"I can assure you now, that business as usual will be no more. Status quo no more. If the international community, the Camerons, the Kerrys, the Fabiuses of this earth, after these massacres that have been committed against the Palestinians, will just tell the Palestinians and Israelis, 'We invite you back to negotiate' -- this is not going to happen," Erekat told the British newspaper The Telegraph in an interview published Friday.
His references to British Prime Minister David Cameron, U.S. Secretary of State John Kerry and French Foreign Minister Laurent Fabius suggest he expects Western leaders to join him in bringing Israel not to the negotiating table but to court.
Erekat made his comments in Ramallah -- the West Bank city used as the de facto capital of Palestine -- as a cease-fire was underway in Gaza and negotiators continued exploring peace options for Gaza in Cairo. He added:
"In Britain, if someone attacks British citizens or kills them, you have a navy, an air force, an army that goes and defends them. I don't have any of this, so I defend my people through international legal means. I want the Israelis to defend themselves in the ICC -- and not to say that they are defending themselves with missiles, massacring women and children."
His demands include formal international protection for Palestine under the United Nations, noting, "Since 1992 until 2004, there were about 17 of them (formal protection regimes), ranging from Kosovo, to Somalia, to Cote d'Ivoire, to East Timor, to Georgia. We hope this will be realized. It's much cheaper to realize this (U.N. Security Council) resolution than to throw the bombs that were thrown into Gaza in 28 days."
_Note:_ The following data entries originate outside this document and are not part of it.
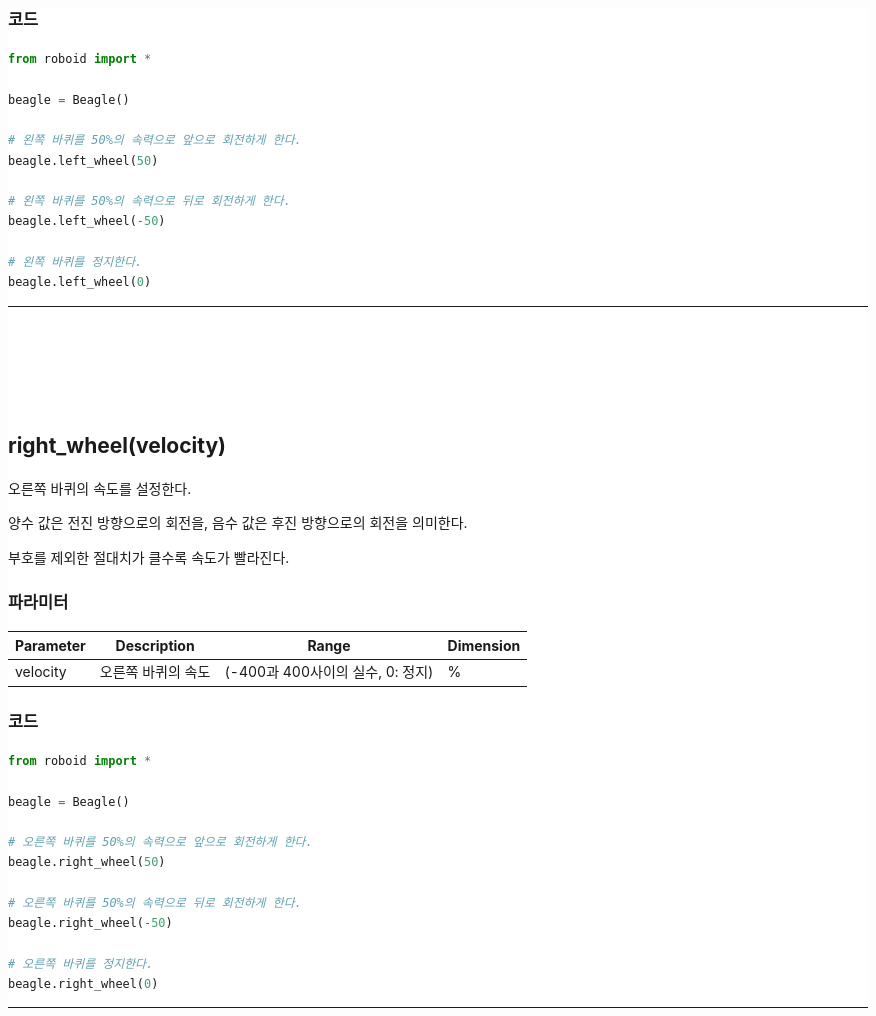 ### 코드

```python
from roboid import *

beagle = Beagle()

# 왼쪽 바퀴를 50%의 속력으로 앞으로 회전하게 한다.
beagle.left_wheel(50)

# 왼쪽 바퀴를 50%의 속력으로 뒤로 회전하게 한다.
beagle.left_wheel(-50)

# 왼쪽 바퀴를 정지한다.
beagle.left_wheel(0)
```





---
<br><br><br><br>

## right_wheel(velocity)

오른쪽 바퀴의 속도를 설정한다. 

양수 값은 전진 방향으로의 회전을, 음수 값은 후진 방향으로의 회전을 의미한다. 

부호를 제외한 절대치가 클수록 속도가 빨라진다.

### 파라미터

| Parameter | Description | Range | Dimension |
| -------- | -------- | --- | --- |
| velocity | 오른쪽 바퀴의 속도 | (-400과 400사이의  실수, 0: 정지) | % | 

### 코드

```python
from roboid import *

beagle = Beagle()

# 오른쪽 바퀴를 50%의 속력으로 앞으로 회전하게 한다.
beagle.right_wheel(50)

# 오른쪽 바퀴를 50%의 속력으로 뒤로 회전하게 한다.
beagle.right_wheel(-50)

# 오른쪽 바퀴를 정지한다.
beagle.right_wheel(0)
```

---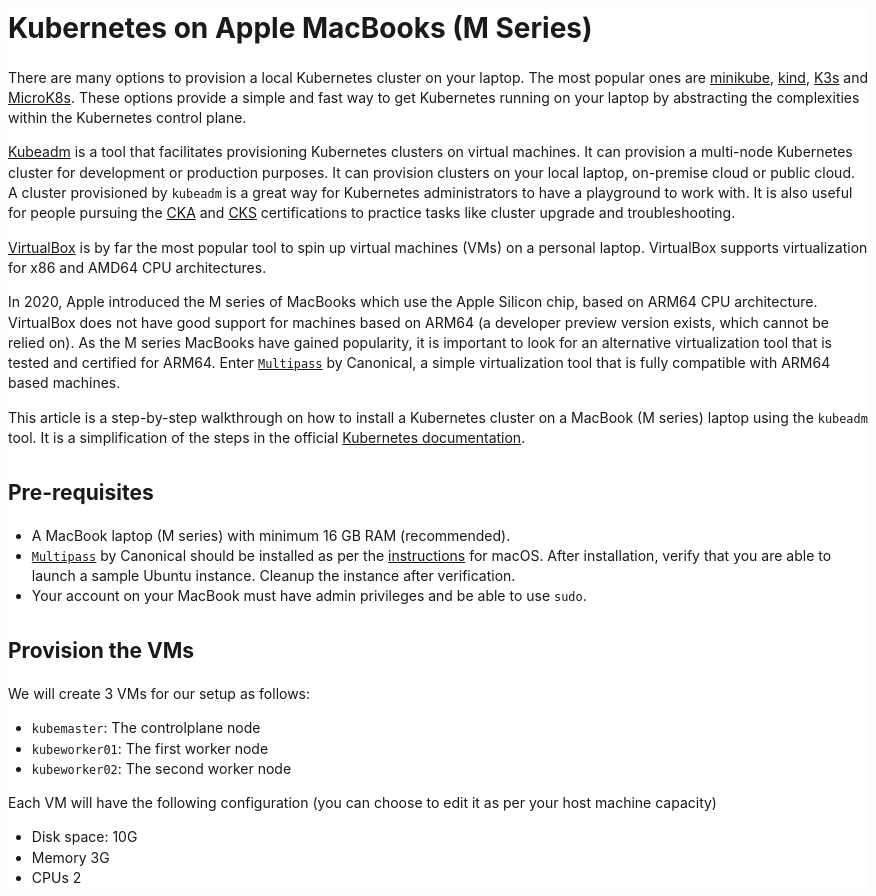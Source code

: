 # Kubernetes on Apple MacBooks (M Series)

There are many options to provision a local Kubernetes cluster on your laptop. The most popular ones are [minikube](https://minikube.sigs.k8s.io/docs/start/), [kind](https://kind.sigs.k8s.io/), [K3s](https://k3s.io/) and [MicroK8s](https://microk8s.io/). These options provide a simple and fast way to get Kubernetes running on your laptop by abstracting the complexities within the Kubernetes control plane. 

[Kubeadm](https://kubernetes.io/docs/reference/setup-tools/kubeadm/) is a tool that facilitates provisioning Kubernetes clusters on virtual machines. It can provision a multi-node Kubernetes cluster for development or production purposes. It can provision clusters on your local laptop, on-premise cloud or public cloud. A cluster provisioned by `kubeadm` is a great way for Kubernetes administrators to have a playground to work with. It is also useful for people pursuing the [CKA](https://training.linuxfoundation.org/certification/certified-kubernetes-administrator-cka/) and [CKS](https://training.linuxfoundation.org/certification/certified-kubernetes-security-specialist/) certifications to practice tasks like cluster upgrade and troubleshooting.

[VirtualBox](https://www.virtualbox.org/) is by far the most popular tool to spin up virtual machines (VMs) on a personal laptop. VirtualBox supports virtualization for x86 and AMD64 CPU architectures. 

In 2020, Apple introduced the M series of MacBooks which use the Apple Silicon chip, based on ARM64 CPU architecture. VirtualBox does not have good support for machines based on ARM64 (a developer preview version exists, which cannot be relied on). As the M series MacBooks have gained popularity, it is important to look for an alternative virtualization tool that is tested and certified for ARM64. Enter [`Multipass`](https://multipass.run/) by Canonical, a simple virtualization tool that is fully compatible with ARM64 based machines.

This article is a step-by-step walkthrough on how to install a Kubernetes cluster on a MacBook (M series) laptop using the `kubeadm` tool. It is a simplification of the steps in the official [Kubernetes documentation](https://kubernetes.io/docs/setup/production-environment/tools/kubeadm/create-cluster-kubeadm).

## Pre-requisites
* A MacBook laptop (M series) with minimum 16 GB RAM (recommended).
* [`Multipass`](https://multipass.run/) by Canonical should be installed as per the [instructions](https://multipass.run/install) for macOS. After installation, verify that you are able to launch a sample Ubuntu instance. Cleanup the instance after verification.
* Your account on your MacBook must have admin privileges and be able to use ```sudo```.

## Provision the VMs
We will create 3 VMs for our setup as follows:

* `kubemaster`: The controlplane node
* `kubeworker01`: The first worker node
* `kubeworker02`: The second worker node

Each VM will have the following configuration (you can choose to edit it as per your host machine capacity)

* Disk space: 10G
* Memory 3G
* CPUs 2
In demanding an investigation of Israel for war crimes, Hamas opens itself to investigation of its own actions during six weeks of fighting in Gaza, an opportunity Erekat claims Gazans have been anticipating.
"We're willing and ready, we have been defending ourselves with our blood and the blood of our children and grandchildren, and we're willing. We stand tall for international law," he said.